(Beginning of RECORDS SHOWN)

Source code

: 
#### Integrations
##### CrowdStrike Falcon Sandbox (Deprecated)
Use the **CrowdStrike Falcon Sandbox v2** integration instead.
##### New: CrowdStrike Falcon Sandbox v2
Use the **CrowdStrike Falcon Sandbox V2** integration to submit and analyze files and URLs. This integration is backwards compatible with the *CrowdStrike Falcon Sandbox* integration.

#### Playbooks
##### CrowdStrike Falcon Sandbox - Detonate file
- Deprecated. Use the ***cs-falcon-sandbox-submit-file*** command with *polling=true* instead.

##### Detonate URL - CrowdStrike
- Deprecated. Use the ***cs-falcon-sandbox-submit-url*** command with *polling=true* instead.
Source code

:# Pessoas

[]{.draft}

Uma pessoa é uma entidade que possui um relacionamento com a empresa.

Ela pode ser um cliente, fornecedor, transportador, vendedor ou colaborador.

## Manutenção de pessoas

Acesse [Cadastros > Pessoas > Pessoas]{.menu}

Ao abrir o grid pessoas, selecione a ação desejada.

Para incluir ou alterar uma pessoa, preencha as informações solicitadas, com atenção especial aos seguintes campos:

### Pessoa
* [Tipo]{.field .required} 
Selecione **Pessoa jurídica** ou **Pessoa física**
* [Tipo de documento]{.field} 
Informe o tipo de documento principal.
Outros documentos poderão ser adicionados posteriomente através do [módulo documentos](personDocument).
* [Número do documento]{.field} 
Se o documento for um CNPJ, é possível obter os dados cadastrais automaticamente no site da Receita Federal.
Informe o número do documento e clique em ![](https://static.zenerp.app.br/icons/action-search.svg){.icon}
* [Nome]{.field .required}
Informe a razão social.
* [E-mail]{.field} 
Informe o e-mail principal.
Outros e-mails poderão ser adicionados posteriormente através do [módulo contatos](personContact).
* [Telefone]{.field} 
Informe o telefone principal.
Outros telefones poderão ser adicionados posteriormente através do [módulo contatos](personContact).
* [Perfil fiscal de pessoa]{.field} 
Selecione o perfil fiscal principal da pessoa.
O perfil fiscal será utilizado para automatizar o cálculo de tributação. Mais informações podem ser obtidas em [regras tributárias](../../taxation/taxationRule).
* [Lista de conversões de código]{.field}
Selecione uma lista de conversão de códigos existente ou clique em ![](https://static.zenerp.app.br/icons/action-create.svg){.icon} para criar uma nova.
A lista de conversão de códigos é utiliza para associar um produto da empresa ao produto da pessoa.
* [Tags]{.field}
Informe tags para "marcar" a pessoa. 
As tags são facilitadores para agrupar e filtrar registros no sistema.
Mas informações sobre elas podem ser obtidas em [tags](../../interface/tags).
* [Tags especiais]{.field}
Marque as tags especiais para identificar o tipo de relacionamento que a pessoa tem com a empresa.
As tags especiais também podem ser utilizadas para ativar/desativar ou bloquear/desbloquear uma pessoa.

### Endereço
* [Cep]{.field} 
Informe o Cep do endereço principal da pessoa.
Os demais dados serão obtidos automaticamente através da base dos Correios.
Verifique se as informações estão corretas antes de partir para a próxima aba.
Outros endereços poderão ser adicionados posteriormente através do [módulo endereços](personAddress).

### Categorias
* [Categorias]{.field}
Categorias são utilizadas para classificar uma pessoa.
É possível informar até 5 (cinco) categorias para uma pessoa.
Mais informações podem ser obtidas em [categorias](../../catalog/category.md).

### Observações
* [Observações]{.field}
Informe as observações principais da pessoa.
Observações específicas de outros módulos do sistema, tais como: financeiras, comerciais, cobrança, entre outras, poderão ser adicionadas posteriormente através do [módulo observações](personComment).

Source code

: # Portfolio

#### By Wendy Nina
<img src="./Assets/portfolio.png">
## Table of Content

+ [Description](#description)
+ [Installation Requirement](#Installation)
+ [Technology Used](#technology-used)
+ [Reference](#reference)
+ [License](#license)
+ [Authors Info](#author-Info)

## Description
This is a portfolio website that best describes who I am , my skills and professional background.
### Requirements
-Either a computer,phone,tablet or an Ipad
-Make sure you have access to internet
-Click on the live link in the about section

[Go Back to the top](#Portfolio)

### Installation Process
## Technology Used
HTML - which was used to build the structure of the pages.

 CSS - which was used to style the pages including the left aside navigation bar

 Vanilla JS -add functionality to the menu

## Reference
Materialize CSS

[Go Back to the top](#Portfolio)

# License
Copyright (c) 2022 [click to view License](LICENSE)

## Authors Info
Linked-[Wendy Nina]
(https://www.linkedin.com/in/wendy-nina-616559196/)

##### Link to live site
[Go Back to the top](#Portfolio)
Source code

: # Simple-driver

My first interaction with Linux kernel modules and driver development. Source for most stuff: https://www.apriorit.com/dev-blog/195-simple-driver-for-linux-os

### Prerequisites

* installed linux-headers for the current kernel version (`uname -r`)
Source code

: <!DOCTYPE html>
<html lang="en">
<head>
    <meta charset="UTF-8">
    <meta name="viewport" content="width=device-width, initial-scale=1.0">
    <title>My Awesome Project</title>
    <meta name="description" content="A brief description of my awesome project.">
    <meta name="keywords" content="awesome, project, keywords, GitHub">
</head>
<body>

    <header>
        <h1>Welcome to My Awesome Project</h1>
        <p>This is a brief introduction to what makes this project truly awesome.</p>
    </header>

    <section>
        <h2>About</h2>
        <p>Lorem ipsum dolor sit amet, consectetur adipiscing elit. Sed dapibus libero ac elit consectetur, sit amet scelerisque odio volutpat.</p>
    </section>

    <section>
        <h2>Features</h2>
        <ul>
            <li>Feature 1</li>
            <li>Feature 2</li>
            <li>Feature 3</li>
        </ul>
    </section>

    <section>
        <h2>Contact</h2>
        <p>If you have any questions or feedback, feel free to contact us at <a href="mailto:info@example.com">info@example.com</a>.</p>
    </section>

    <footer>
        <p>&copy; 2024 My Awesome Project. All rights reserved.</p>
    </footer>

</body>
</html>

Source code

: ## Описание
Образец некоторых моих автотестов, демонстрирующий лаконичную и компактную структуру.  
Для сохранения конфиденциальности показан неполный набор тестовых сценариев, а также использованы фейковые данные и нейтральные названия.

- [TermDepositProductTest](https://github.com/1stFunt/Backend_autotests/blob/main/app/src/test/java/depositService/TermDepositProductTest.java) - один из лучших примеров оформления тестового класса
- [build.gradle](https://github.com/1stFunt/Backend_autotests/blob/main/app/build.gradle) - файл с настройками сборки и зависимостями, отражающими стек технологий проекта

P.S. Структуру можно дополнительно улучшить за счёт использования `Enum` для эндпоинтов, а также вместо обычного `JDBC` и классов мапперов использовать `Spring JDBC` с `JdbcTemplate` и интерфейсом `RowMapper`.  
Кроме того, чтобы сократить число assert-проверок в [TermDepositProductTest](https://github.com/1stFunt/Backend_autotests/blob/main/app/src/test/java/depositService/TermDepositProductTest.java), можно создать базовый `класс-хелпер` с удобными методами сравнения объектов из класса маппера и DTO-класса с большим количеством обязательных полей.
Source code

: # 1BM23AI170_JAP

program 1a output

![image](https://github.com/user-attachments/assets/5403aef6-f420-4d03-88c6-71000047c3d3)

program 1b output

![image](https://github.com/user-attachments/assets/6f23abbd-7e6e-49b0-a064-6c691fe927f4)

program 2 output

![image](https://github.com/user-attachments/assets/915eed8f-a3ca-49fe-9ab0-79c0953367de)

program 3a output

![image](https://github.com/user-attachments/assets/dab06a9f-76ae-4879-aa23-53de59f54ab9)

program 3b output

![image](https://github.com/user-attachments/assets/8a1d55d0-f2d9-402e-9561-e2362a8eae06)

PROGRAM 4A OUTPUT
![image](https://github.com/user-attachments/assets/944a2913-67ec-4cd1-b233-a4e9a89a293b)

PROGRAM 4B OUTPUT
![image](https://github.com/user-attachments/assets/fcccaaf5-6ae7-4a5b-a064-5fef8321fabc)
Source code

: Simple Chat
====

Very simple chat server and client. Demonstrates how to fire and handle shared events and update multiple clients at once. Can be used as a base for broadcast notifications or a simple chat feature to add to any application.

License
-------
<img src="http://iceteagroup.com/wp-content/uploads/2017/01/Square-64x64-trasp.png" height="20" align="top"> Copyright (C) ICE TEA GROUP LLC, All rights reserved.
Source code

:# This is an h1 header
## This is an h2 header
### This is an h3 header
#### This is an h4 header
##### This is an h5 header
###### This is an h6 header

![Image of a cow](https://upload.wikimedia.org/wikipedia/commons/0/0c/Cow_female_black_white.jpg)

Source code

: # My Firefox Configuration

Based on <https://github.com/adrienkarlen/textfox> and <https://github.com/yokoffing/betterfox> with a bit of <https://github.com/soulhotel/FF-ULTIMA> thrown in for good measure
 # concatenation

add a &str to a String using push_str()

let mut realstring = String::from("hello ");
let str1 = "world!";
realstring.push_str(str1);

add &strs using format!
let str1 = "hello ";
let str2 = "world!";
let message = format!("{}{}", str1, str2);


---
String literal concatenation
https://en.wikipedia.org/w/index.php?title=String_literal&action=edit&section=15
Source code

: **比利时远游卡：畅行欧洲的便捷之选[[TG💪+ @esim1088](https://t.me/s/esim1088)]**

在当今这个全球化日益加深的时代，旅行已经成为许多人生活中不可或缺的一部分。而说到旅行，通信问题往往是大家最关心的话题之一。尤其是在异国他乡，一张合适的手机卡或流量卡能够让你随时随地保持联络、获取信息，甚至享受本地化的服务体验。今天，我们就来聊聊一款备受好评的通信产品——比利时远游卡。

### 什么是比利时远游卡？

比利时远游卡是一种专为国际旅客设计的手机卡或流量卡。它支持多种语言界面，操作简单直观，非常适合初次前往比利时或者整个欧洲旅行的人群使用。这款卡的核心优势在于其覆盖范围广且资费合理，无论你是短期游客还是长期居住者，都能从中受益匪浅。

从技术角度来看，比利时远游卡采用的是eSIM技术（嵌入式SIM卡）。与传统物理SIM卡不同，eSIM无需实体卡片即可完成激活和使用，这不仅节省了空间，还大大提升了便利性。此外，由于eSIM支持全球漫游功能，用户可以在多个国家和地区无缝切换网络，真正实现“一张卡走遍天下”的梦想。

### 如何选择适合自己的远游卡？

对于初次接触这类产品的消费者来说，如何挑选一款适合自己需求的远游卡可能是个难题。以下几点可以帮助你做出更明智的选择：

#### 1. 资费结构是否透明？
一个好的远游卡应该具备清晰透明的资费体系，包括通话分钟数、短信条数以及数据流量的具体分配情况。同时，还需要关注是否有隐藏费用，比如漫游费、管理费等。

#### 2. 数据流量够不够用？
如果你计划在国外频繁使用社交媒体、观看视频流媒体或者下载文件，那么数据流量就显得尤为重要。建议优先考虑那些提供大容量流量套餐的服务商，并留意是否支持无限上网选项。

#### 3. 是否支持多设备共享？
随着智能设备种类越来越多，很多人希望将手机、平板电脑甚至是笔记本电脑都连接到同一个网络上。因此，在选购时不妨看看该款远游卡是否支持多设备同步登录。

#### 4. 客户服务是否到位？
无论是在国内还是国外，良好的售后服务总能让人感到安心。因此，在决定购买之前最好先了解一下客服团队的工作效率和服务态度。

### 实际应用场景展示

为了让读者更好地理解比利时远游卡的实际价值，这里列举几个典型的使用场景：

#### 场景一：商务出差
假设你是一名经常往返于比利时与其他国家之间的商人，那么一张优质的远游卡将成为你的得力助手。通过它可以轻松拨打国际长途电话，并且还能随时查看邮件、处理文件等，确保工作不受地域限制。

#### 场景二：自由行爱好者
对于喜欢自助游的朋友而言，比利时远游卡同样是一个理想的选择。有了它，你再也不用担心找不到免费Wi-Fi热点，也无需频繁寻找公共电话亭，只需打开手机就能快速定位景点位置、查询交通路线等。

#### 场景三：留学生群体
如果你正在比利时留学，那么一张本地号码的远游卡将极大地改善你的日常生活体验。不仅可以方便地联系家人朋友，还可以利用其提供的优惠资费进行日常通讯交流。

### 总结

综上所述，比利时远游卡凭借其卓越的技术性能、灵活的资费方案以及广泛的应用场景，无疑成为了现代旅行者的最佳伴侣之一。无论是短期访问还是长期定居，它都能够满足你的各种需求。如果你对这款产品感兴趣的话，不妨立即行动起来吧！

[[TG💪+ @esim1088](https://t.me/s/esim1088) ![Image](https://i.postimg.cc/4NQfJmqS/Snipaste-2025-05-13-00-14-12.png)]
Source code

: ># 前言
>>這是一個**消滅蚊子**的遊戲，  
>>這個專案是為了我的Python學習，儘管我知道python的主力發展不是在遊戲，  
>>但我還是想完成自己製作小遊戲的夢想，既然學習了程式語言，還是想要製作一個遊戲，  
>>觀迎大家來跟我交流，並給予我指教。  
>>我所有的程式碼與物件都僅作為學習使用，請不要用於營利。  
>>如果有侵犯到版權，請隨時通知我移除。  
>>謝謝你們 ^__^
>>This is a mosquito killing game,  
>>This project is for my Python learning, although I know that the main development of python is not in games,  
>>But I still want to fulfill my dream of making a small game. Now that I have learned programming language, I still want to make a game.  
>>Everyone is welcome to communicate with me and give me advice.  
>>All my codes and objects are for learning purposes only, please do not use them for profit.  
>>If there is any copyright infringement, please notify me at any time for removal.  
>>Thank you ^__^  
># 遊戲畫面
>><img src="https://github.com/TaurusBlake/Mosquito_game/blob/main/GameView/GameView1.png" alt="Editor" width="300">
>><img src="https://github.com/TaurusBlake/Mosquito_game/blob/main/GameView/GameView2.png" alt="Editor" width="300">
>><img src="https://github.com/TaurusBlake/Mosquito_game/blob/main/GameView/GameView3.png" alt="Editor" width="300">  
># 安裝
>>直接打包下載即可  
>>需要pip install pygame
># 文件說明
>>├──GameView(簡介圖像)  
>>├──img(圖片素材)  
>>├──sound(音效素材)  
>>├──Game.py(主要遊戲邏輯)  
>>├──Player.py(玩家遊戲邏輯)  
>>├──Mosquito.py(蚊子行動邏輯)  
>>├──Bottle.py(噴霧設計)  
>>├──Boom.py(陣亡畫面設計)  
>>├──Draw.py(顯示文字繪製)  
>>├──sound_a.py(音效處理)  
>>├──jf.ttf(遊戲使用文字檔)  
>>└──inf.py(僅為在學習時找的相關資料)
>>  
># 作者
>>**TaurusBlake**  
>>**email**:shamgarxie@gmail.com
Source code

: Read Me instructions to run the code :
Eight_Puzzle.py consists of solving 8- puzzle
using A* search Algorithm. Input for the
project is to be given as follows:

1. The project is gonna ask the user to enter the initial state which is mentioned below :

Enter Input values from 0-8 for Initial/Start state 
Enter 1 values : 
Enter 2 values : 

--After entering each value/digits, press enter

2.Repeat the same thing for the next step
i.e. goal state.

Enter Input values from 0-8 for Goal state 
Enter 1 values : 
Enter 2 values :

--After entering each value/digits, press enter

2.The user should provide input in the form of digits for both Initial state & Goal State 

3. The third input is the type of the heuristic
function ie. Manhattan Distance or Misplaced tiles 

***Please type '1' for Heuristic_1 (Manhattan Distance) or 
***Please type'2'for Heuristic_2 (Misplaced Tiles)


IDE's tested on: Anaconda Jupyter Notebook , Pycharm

(End of RECORDS SHOWN)

- TASK TO COMPLETE:
Each line from the one with "2.Repeat the same thing for the next step" through the end of the entries above is to be returned word for word. Nothing else belongs in the answer.

- SOLUTION:
2.Repeat the same thing for the next step
i.e. goal state.

Enter Input values from 0-8 for Goal state 
Enter 1 values : 
Enter 2 values :

--After entering each value/digits, press enter

2.The user should provide input in the form of digits for both Initial state & Goal State 

3. The third input is the type of the heuristic
function ie. Manhattan Distance or Misplaced tiles 

***Please type '1' for Heuristic_1 (Manhattan Distance) or 
***Please type'2'for Heuristic_2 (Misplaced Tiles)


IDE's tested on: Anaconda Jupyter Notebook , Pycharm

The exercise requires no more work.